Synchronised Asynchronous Operation: My Journey to Category Theory

April 13, 2017

In the last few days I’ve been dabbled in the world of abstract algebra with the goal of understanding and make sense the domain that I’ve been doing at office. In the world of distributed system, parallelism and asynchrony is inevitable. In the server, we have things like NodeJS or Vert.x. All client app, like web, native mobile, are all built on top of the common theme of event loop and asynchronous event handling.

It does not take me long time to recognise that it happens everywhere. When I open the home screen of my app these things happen:

The app will build the state of the home screen by asynchronously fetching bits of data from product catalogue to get the product information. It also need something from product recommendation to decide where to put that information on screen. There are also banners from marketing services. To show that little number of item in the cart, it needs to get that data from order processing. Not to mention all the interaction and animation. Altogether build the state of the home screen.
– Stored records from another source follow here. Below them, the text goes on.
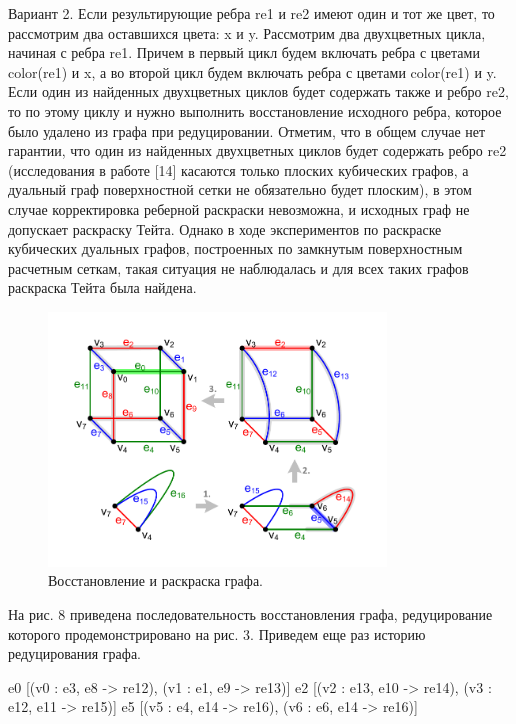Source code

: Вариант 2. Если результирующие ребра re1 и re2 имеют один и тот же цвет, то рассмотрим два оставшихся цвета: x и y.
Рассмотрим два двухцветных цикла, начиная с ребра re1.
Причем в первый цикл будем включать ребра с цветами color(re1) и x, а во второй цикл будем включать ребра с цветами color(re1) и y.
Если один из найденных двухцветных циклов будет содержать также и ребро re2, то по этому циклу и нужно выполнить восстановление исходного ребра, которое было удалено из графа при редуцировании.
Отметим, что в общем случае нет гарантии, что один из найденных двухцветных циклов будет содержать ребро re2 (исследования в работе [14] касаются только плоских кубических графов, а дуальный граф поверхностной сетки не обязательно будет плоским), в этом случае корректировка реберной раскраски невозможна, и исходных граф не допускает раскраску Тейта.
Однако в ходе экспериментов по раскраске кубических дуальных графов, построенных по замкнутым поверхностным расчетным сеткам, такая ситуация не наблюдалась и для всех таких графов раскраска Тейта была найдена.

\begin{figure}[ht]
\centering
\includegraphics[width=0.8\textwidth]{./pics/text_3_edge_coloring/8-restore-and-repaint.pdf}
\singlespacing
{}\caption{Восстановление и раскраска графа.}
\label{fig:text_3_edge_coloring_8}
\end{figure}

На рис. 8 приведена последовательность восстановления графа, редуцирование которого продемонстрировано на рис. 3.
Приведем еще раз историю редуцирования графа.

e0 [(v0 : e3, e8 -> re12), (v1 : e1, e9 -> re13)]
e2 [(v2 : e13, e10 -> re14), (v3 : e12, e11 -> re15)]
e5 [(v5 : e4, e14 -> re16), (v6 : e6, e14 -> re16)]

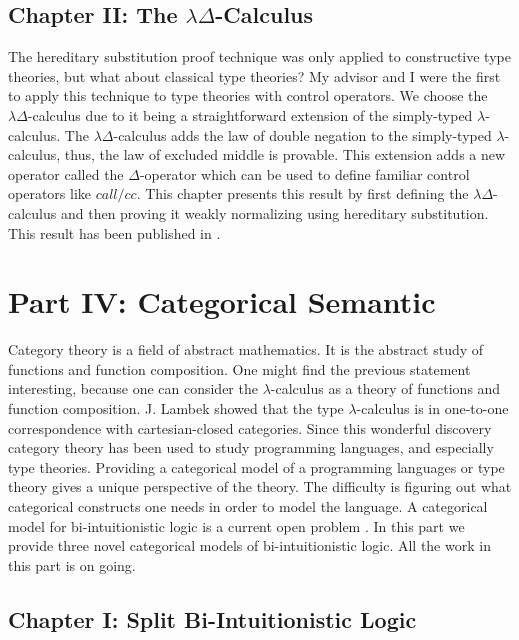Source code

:\subsection{Chapter II: The $\lambda\Delta$-Calculus}
\label{subsec:the_lambdadelta-calculus}
The hereditary substitution proof technique was only applied to
constructive type theories, but what about classical type theories? My
advisor and I were the first to apply this technique to type theories
with control operators.  We choose the $\lambda\Delta$-calculus due to
it being a straightforward extension of the simply-typed
$\lambda$-calculus.  The $\lambda\Delta$-calculus adds the law of
double negation to the simply-typed $\lambda$-calculus, thus, the law
of excluded middle is provable.  This extension adds a new operator
called the $\Delta$-operator which can be used to define familiar
control operators like $call/cc$.  This chapter presents this result
by first defining the $\lambda\Delta$-calculus and then proving it
weakly normalizing using hereditary substitution.  This result has
been published in \cite{Eades:2013}.


\section{Part IV: Categorical Semantic }
\label{sec:categorical_semantics}

Category theory is a field of abstract mathematics.  It is the
abstract study of functions and function composition.  One might find
the previous statement interesting, because one can consider the
$\lambda$-calculus as a theory of functions and function composition.
J. Lambek showed that the type $\lambda$-calculus is in one-to-one
correspondence with cartesian-closed categories.  Since this wonderful
discovery category theory has been used to study programming
languages, and especially type theories.  Providing a categorical
model of a programming languages or type theory gives a unique
perspective of the theory.  The difficulty is figuring out what
categorical constructs one needs in order to model the language.  A
categorical model for bi-intuitionistic logic is a current open
problem \cite{??}.  In this part we provide three novel categorical
models of bi-intuitionistic logic.  All the work in this part is on
going.


\subsection{Chapter I: Split Bi-Intuitionistic Logic}
\label{subsec:split_bi-intuitionistic_logic}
What will happen if the marketing service is down, or timed out? What will happen if the internet is dead, or when it connected 3 seconds later. It is increasingly difficult to make sense how to build the home screen with all edge cases included. The code in MainActivity class becomes mishmash of state management and transition and hard to reason about without running it.

Callbacks and their hell

Pattern like callbacks in Javascript starts to emerge which basically states:

For every operation in which the result can be a success or failure, provide an anonymous or named function for both success and failure.

Platforms like Web Browser, NodeJS, or even Vert.x prohibit long computation and blocking thread. I/O will take sometime to finish, so rather than blocking the whole event loop, we submit operations and give success and failure callbacks when it happens. Consider this pseudocode

function fetchFromDatabase(connection, success, failure) {
  connection.doQuery("SELECT FROM Order WHERE id= ?", 
    113243, success, failure);

So far so good, but how about after getting successful result, we want to also publish to the event queue and consider successful if all of the operation succeeded.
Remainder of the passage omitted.